ABOUT THIS TASK: In the entries below, how many lines hold the string "appealing"? Give only the number.

(Saved data entries)
*****

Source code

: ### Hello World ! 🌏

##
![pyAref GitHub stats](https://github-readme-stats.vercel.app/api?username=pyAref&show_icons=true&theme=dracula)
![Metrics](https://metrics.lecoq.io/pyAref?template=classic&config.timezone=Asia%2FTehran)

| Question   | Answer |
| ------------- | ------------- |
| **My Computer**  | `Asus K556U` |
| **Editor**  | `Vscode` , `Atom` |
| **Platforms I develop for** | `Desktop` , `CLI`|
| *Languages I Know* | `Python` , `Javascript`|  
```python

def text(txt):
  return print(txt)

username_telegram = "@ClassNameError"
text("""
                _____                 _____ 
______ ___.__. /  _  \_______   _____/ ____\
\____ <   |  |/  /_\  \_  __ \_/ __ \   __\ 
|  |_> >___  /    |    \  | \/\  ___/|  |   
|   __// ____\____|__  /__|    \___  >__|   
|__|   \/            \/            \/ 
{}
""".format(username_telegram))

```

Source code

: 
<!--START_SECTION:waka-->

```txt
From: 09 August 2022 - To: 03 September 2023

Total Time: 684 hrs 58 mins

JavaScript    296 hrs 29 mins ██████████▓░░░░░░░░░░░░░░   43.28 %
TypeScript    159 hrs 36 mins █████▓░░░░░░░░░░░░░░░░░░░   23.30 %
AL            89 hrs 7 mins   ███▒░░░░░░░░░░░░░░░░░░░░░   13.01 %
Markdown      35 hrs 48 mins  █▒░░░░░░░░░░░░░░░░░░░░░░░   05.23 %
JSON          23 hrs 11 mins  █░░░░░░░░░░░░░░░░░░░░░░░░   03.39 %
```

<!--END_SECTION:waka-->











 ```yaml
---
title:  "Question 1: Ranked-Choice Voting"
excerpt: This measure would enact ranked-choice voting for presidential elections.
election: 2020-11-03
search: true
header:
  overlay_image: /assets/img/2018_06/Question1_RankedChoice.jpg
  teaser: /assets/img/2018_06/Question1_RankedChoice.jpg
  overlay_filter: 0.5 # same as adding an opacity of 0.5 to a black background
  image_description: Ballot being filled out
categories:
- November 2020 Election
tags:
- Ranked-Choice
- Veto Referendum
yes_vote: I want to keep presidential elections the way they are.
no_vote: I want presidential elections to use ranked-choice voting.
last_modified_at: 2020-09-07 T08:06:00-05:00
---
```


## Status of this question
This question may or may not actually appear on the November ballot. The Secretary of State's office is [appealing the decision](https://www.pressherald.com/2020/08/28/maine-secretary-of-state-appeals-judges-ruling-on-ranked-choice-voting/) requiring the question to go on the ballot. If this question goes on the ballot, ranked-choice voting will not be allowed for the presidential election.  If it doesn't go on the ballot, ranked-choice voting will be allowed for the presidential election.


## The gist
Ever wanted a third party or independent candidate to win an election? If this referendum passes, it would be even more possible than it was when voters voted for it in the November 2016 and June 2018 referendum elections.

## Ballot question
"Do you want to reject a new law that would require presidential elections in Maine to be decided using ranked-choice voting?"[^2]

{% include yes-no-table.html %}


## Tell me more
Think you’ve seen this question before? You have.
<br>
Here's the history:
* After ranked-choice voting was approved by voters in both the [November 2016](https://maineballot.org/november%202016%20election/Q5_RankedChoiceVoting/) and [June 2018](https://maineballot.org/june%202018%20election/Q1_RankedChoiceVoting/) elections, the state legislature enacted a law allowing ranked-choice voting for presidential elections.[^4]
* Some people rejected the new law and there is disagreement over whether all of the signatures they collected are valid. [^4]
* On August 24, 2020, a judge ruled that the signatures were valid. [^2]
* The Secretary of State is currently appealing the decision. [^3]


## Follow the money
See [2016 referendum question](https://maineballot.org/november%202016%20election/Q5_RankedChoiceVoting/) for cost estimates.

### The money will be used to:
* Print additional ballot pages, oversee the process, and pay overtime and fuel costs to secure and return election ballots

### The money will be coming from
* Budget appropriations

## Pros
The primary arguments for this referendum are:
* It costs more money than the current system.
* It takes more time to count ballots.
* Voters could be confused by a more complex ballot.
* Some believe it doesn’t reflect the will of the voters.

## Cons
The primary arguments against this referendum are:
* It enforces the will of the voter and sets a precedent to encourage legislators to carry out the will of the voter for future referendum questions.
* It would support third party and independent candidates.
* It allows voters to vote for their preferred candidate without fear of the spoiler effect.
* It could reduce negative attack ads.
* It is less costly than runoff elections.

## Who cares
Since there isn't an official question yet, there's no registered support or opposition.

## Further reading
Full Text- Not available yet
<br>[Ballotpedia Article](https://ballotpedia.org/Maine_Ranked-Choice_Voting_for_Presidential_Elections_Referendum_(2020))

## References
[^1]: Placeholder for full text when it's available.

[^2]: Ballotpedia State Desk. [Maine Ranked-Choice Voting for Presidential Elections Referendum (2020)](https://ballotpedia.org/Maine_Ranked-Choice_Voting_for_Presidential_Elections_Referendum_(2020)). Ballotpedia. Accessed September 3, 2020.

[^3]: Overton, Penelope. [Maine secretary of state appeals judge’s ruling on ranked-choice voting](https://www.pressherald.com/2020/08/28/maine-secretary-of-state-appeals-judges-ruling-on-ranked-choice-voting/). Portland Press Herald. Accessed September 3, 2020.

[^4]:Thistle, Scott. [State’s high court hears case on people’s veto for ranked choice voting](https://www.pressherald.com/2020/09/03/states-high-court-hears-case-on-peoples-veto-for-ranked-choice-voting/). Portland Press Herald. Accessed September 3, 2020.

*****

SOLVED EXERCISE: 2